* [Task requirements]:
Please repeat the lines below exactly. Begin with the line containing "Source Created | 23/Jun/2022 17:41:58" and go on through the line containing "## Source Referenced by".
Data for review section start
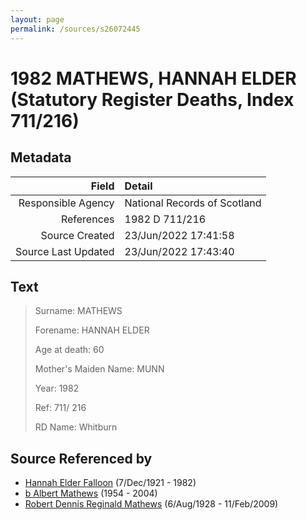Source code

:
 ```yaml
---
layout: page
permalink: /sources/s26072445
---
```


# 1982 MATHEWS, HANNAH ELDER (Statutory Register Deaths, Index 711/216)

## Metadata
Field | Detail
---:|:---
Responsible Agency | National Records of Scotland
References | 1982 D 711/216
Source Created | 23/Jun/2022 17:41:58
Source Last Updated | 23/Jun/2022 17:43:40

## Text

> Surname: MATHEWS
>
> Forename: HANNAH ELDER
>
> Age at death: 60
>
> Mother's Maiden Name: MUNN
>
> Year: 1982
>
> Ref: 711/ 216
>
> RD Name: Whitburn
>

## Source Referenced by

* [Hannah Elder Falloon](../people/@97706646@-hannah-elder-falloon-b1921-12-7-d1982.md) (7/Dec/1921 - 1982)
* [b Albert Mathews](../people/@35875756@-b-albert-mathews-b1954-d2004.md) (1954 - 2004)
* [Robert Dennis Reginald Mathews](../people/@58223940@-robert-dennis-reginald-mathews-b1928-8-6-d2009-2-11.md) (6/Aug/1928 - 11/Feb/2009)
Data for review section end
* [Task response]:
Source Created | 23/Jun/2022 17:41:58
Source Last Updated | 23/Jun/2022 17:43:40

## Text

> Surname: MATHEWS
>
> Forename: HANNAH ELDER
>
> Age at death: 60
>
> Mother's Maiden Name: MUNN
>
> Year: 1982
>
> Ref: 711/ 216
>
> RD Name: Whitburn
>

## Source Referenced by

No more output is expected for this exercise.